Dear @Onnene , thank you for providing us with the GTFS data on issue #207 . Nonetheless, we need a fully reproducible example to look into this issue. Could you share with us the osm.pbf data and the Zonal_Centroid.csv file?

Onnene commented 2 years ago

@rafapereirabr thanks for replying. Yes, I am willing to share, however, my attempts to upload the files (or the zipped version of it) here fail with an error "is not included in the list". Do you mind if I sent the files to your email?

rafapereirabr commented 2 years ago

Hi @Onnene Obiora . I think I've found the source of the problem here.

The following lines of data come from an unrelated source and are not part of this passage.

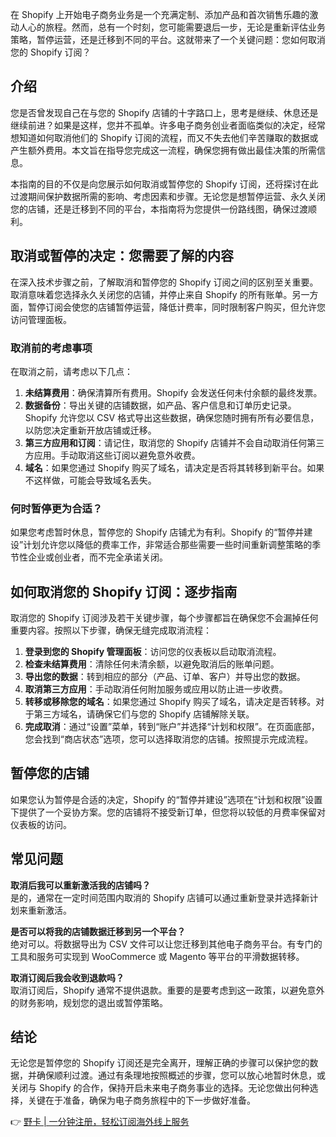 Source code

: 在 Shopify 上开始电子商务业务是一个充满定制、添加产品和首次销售乐趣的激动人心的旅程。然而，总有一个时刻，您可能需要退后一步，无论是重新评估业务策略，暂停运营，还是迁移到不同的平台。这就带来了一个关键问题：您如何取消您的 Shopify 订阅？

## 介绍

您是否曾发现自己在与您的 Shopify 店铺的十字路口上，思考是继续、休息还是继续前进？如果是这样，您并不孤单。许多电子商务创业者面临类似的决定，经常想知道如何取消他们的 Shopify 订阅的流程，而又不失去他们辛苦赚取的数据或产生额外费用。本文旨在指导您完成这一流程，确保您拥有做出最佳决策的所需信息。

本指南的目的不仅是向您展示如何取消或暂停您的 Shopify 订阅，还将探讨在此过渡期间保护数据所需的影响、考虑因素和步骤。无论您是想暂停运营、永久关闭您的店铺，还是迁移到不同的平台，本指南将为您提供一份路线图，确保过渡顺利。

## 取消或暂停的决定：您需要了解的内容

在深入技术步骤之前，了解取消和暂停您的 Shopify 订阅之间的区别至关重要。取消意味着您选择永久关闭您的店铺，并停止来自 Shopify 的所有账单。另一方面，暂停订阅会使您的店铺暂停运营，降低计费率，同时限制客户购买，但允许您访问管理面板。

### 取消前的考虑事项

在取消之前，请考虑以下几点：

1. **未结算费用**：确保清算所有费用。Shopify 会发送任何未付余额的最终发票。
2. **数据备份**：导出关键的店铺数据，如产品、客户信息和订单历史记录。Shopify 允许您以 CSV 格式导出这些数据，确保您随时拥有所有必要信息，以防您决定重新开放店铺或迁移。
3. **第三方应用和订阅**：请记住，取消您的 Shopify 店铺并不会自动取消任何第三方应用。手动取消这些订阅以避免意外收费。
4. **域名**：如果您通过 Shopify 购买了域名，请决定是否将其转移到新平台。如果不这样做，可能会导致域名丢失。

### 何时暂停更为合适？

如果您考虑暂时休息，暂停您的 Shopify 店铺尤为有利。Shopify 的“暂停并建设”计划允许您以降低的费率工作，非常适合那些需要一些时间重新调整策略的季节性企业或创业者，而不完全承诺关闭。

## 如何取消您的 Shopify 订阅：逐步指南

取消您的 Shopify 订阅涉及若干关键步骤，每个步骤都旨在确保您不会漏掉任何重要内容。按照以下步骤，确保无缝完成取消流程：

1. **登录到您的 Shopify 管理面板**：访问您的仪表板以启动取消流程。
2. **检查未结算费用**：清除任何未清余额，以避免取消后的账单问题。
3. **导出您的数据**：转到相应的部分（产品、订单、客户）并导出您的数据。
4. **取消第三方应用**：手动取消任何附加服务或应用以防止进一步收费。
5. **转移或移除您的域名**：如果您通过 Shopify 购买了域名，请决定是否转移。对于第三方域名，请确保它们与您的 Shopify 店铺解除关联。
6. **完成取消**：通过“设置”菜单，转到“账户”并选择“计划和权限”。在页面底部，您会找到“商店状态”选项，您可以选择取消您的店铺。按照提示完成流程。

## 暂停您的店铺

如果您认为暂停是合适的决定，Shopify 的“暂停并建设”选项在“计划和权限”设置下提供了一个妥协方案。您的店铺将不接受新订单，但您将以较低的月费率保留对仪表板的访问。

## 常见问题

**取消后我可以重新激活我的店铺吗？**  
是的，通常在一定时间范围内取消的 Shopify 店铺可以通过重新登录并选择新计划来重新激活。

**是否可以将我的店铺数据迁移到另一个平台？**  
绝对可以。将数据导出为 CSV 文件可以让您迁移到其他电子商务平台。有专门的工具和服务可实现到 WooCommerce 或 Magento 等平台的平滑数据转移。

**取消订阅后我会收到退款吗？**  
取消订阅后，Shopify 通常不提供退款。重要的是要考虑到这一政策，以避免意外的财务影响，规划您的退出或暂停策略。

## 结论

无论您是暂停您的 Shopify 订阅还是完全离开，理解正确的步骤可以保护您的数据，并确保顺利过渡。通过有条理地按照概述的步骤，您可以放心地暂时休息，或关闭与 Shopify 的合作，保持开启未来电子商务事业的选择。无论您做出何种选择，关键在于准备，确保为电子商务旅程中的下一步做好准备。

👉 [野卡 | 一分钟注册，轻松订阅海外线上服务](https://bit.ly/bewildcard)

The public transport network is quite small. However, your origin/destination points are quite far from one another. This means that most of the trip will be done walking. And because you put a cap of only 60 minutes for the maximum trip duration, r5r only returns estimates for a few trips between 76 origin-destinations pairs that are really close, and for which it would be faster to walk. Hence the travel time estimates by WALK and TRANSIT are the same for these 76 pairs. Rplot

Now, if you simply increase the maximum trip duration, the result becomes different. In one example, I used a maximum of 360 minutes. This is the result I get:

# sets the maximum trip duration in minutes (to allow a cap to the trip duration)
mtd <- 360

[...]

nrow(ttmt)
> [1] 993

nrow(ttmw)
>[1] 993

# check difference
tt_all <- dplyr::left_join(ttmt, ttmw, by = c("fromId", "toId"))
plot(tt_all$travel_time.x, tt_all$travel_time.y)

Rplot01_diff

In summary, the points are very far from each other, so you need to consider longer maximum trip times. Moreover, the public transport network is fairly small so it's important to keep in mind that itwill only make a difference few origin-destination pairs.

I hope this is helpful.

Onnene commented 2 years ago

Hello @rafapereirabr, many thanks for this, it makes a lot of sense.

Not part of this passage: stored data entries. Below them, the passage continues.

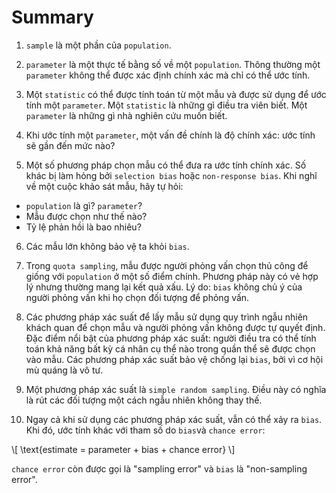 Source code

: # Summary

1. `sample` là một phần của `population`.

2. `parameter` là một thực tế bằng số về một `population`. Thông thường một `parameter` không thể được xác định chính xác mà chỉ có thể ước tính.
3. Một `statistic` có thể được tính toán từ một mẫu và được sử dụng để ước tính một `parameter`. Một `statistic` là những gì điều tra viên biết. Một `parameter` là những gì nhà nghiên cứu muốn biết.

4. Khi ước tính một `parameter`, một vấn đề chính là độ chính xác: ước tính sẽ gần đến mức nào?
5. Một số phương pháp chọn mẫu có thể đưa ra ước tính chính xác. Số khác bị làm hỏng bởi `selection bias` hoặc `non-response bias`. Khi nghĩ về một cuộc khảo sát mẫu, hãy tự hỏi:

- `population` là gì? `parameter`?
- Mẫu được chọn như thế nào?
- Tỷ lệ phản hồi là bao nhiêu?

6. Các mẫu lớn không bảo vệ ta khỏi `bias`.

7. Trong `quota sampling`, mẫu được người phỏng vấn chọn thủ công để giống với `population` ở một số điểm chính. Phương pháp này có vẻ hợp lý nhưng thường mang lại kết quả xấu. Lý do: `bias` không chủ ý của người phỏng vấn khi họ chọn đối tượng để phỏng vấn.

8. Các phương pháp xác suất để lấy mẫu sử dụng quy trình ngẫu nhiên khách quan để chọn mẫu và người phỏng vấn không được tự quyết định. Đặc điểm nổi bật của phương pháp xác suất: người điều tra có thể tính toán khả năng bất kỳ cá nhân cụ thể nào trong quần thể sẽ được chọn vào mẫu. Các phương pháp xác suất bảo vệ chống lại `bias`, bởi vì cơ hội mù quáng là vô tư.

9. Một phương pháp xác suất là `simple random sampling`. Điều này có nghĩa là rút các đối tượng một cách ngẫu nhiên không thay thế.

10. Ngay cả khi sử dụng các phương pháp xác suất, vẫn có thể xảy ra `bias`. Khi đó, ước tính khác với tham số do `bias`và `chance error`:

\\[
\text{estimate = parameter + bias + chance error}
\\]

`chance error` còn được gọi là "sampling error" và `bias` là "non-sampling error".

rafapereirabr commented 2 years ago

I'm glad we were able to help. I'm closing this issue for now, but please let us know if you find any other problems.

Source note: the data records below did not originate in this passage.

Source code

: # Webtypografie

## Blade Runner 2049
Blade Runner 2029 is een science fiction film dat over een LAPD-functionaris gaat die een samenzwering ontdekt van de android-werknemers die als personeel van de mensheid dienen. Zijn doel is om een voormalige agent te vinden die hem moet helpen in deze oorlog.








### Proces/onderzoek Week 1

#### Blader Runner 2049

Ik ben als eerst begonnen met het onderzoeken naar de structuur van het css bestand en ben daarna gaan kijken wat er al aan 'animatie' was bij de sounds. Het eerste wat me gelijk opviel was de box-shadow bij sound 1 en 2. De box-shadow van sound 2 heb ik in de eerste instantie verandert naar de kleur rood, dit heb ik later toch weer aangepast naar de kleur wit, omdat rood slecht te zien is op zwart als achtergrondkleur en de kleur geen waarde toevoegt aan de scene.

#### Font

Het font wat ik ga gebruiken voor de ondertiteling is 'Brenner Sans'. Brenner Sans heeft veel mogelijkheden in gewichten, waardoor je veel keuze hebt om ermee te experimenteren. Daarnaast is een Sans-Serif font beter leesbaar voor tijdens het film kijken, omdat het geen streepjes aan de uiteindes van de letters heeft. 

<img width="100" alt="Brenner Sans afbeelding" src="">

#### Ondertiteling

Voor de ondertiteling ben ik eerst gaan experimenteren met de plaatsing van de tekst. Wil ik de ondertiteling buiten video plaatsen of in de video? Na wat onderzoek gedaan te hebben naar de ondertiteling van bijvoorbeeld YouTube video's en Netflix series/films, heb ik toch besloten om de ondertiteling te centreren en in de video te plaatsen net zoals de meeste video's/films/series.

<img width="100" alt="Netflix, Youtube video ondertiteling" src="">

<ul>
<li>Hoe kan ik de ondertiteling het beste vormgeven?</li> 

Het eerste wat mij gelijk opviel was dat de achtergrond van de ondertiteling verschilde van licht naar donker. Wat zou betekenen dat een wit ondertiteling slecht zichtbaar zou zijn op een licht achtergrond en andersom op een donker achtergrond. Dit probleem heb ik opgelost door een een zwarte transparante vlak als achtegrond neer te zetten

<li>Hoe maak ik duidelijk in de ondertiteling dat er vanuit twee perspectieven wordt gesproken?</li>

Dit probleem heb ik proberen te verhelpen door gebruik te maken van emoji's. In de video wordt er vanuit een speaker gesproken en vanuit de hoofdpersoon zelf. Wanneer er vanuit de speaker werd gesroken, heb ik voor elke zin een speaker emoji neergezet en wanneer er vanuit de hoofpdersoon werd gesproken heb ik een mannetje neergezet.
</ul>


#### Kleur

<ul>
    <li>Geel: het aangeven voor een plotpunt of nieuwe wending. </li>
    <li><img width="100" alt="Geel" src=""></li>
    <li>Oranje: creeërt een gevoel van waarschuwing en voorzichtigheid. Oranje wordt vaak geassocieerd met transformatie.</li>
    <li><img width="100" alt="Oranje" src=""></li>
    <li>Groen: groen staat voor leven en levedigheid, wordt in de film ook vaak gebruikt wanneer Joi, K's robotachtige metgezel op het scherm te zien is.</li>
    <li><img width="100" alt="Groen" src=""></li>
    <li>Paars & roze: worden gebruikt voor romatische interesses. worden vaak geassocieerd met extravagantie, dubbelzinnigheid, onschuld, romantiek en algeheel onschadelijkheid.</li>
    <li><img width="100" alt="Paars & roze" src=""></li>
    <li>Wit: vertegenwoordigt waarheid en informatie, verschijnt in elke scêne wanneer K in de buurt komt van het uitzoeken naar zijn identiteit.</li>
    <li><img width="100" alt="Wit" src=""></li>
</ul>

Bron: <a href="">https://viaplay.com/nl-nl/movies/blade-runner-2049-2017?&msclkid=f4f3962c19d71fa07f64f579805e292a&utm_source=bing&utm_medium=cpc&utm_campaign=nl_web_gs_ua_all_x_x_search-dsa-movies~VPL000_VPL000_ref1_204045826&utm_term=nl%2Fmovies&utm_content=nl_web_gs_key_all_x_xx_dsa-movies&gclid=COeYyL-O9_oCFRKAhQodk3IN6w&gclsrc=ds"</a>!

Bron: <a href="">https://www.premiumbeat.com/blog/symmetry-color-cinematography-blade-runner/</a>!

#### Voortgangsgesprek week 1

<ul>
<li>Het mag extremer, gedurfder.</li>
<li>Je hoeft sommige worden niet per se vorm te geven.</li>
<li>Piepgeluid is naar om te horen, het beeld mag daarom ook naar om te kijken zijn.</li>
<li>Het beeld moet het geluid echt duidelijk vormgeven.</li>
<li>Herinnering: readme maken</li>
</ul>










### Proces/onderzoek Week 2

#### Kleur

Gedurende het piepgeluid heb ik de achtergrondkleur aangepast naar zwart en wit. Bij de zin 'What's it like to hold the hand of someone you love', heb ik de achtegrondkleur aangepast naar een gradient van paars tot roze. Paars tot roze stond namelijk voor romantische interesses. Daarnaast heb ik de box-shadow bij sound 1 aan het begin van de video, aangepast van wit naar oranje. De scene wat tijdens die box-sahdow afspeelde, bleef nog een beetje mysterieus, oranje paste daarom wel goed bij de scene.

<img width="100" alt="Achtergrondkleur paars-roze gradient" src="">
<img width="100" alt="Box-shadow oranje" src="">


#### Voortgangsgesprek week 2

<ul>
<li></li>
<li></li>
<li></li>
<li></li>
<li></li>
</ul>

franciscopasqual commented 2 years ago

Hi, I'm running into the same problem for walk and transit results...

The analysis is for Porto Alegre and I'm using the default .pbf and GTFS files provided in the package. The files with the OD pairs are made of hexagons that cover the entire city surface, and I suspect that maybe the provided .pbf is only for some neighborhoods of the city, could that be the problem?

The bit of my code: ... access_TP_empregos_60min <- accessibility(r5r_core = r5r_core, origins = hex_todos, destinations = hex_empregos, opportunities_colname = "oport", decay_function = "step", cutoffs = 61, mode = c("TRANSIT"), verbose = FALSE)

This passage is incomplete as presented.